START RECORDED DATA
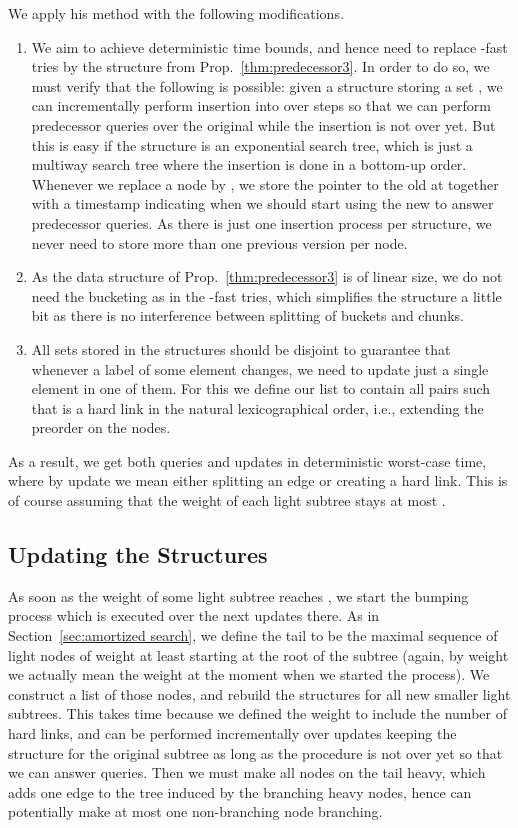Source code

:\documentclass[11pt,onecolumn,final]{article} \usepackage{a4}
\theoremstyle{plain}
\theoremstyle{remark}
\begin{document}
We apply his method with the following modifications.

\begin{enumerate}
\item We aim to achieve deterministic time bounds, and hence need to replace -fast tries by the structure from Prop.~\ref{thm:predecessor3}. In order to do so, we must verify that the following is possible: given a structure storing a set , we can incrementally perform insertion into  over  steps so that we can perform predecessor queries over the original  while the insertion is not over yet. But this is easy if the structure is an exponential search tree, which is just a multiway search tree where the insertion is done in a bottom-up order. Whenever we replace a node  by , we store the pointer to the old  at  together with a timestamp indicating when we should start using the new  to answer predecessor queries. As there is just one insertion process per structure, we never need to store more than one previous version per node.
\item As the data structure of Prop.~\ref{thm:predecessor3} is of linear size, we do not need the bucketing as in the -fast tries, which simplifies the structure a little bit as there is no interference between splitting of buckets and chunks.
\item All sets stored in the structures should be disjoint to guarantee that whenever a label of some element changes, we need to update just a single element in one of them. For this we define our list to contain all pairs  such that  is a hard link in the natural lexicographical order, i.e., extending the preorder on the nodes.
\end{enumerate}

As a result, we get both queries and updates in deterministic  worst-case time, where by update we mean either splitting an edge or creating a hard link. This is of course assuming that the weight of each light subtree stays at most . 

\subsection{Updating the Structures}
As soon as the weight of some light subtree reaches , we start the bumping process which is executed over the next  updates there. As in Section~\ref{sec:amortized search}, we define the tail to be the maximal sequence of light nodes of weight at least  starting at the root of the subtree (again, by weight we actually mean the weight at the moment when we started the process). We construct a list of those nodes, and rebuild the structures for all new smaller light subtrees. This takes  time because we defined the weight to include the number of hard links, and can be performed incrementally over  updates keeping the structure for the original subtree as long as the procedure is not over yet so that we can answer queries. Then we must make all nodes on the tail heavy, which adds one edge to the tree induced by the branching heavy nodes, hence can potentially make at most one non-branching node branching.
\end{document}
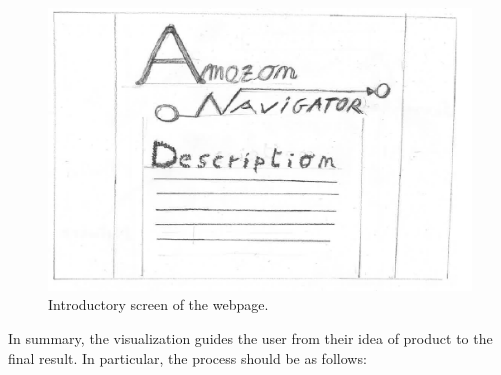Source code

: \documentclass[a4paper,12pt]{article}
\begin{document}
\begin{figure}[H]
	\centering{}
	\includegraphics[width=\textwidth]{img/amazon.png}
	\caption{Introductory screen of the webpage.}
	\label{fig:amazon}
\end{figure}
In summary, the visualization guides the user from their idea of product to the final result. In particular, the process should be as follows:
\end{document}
END RECORDED DATA
START RECORDED DATA
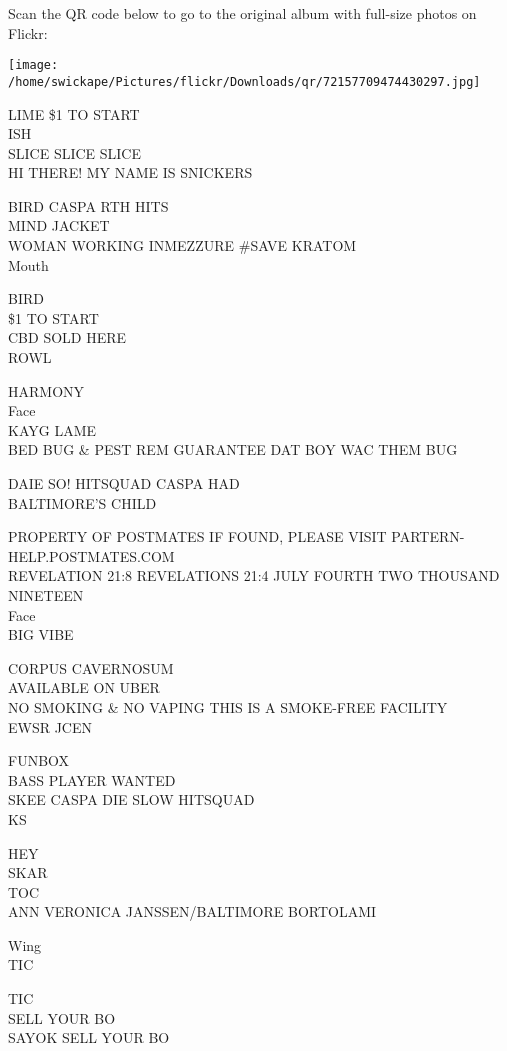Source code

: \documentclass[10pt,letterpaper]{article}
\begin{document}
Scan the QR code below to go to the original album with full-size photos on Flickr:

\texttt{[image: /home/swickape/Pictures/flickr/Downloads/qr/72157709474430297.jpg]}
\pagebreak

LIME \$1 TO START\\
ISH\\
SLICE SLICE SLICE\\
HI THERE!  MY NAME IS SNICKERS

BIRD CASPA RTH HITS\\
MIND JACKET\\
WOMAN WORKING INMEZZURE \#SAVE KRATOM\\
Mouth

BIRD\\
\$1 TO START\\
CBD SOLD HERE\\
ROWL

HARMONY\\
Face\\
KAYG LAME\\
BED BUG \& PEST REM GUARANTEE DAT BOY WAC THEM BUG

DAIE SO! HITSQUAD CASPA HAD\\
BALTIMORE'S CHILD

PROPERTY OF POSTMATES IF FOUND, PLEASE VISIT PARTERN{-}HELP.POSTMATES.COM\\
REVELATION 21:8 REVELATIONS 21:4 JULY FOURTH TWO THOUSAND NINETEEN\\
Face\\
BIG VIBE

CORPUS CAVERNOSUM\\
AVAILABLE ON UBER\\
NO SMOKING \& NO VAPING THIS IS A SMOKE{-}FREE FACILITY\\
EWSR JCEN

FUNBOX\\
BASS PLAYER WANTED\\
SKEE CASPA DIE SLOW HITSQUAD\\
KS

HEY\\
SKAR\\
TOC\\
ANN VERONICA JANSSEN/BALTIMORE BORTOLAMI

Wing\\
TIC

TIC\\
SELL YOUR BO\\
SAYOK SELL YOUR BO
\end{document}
END RECORDED DATA
ASSIGNMENT: What are the lines of the data above that include the string "result"? Copy them.

ANSWER:
As a result, we get both queries and updates in deterministic  worst-case time, where by update we mean either splitting an edge or creating a hard link. This is of course assuming that the weight of each light subtree stays at most . 
In summary, the visualization guides the user from their idea of product to the final result. In particular, the process should be as follows:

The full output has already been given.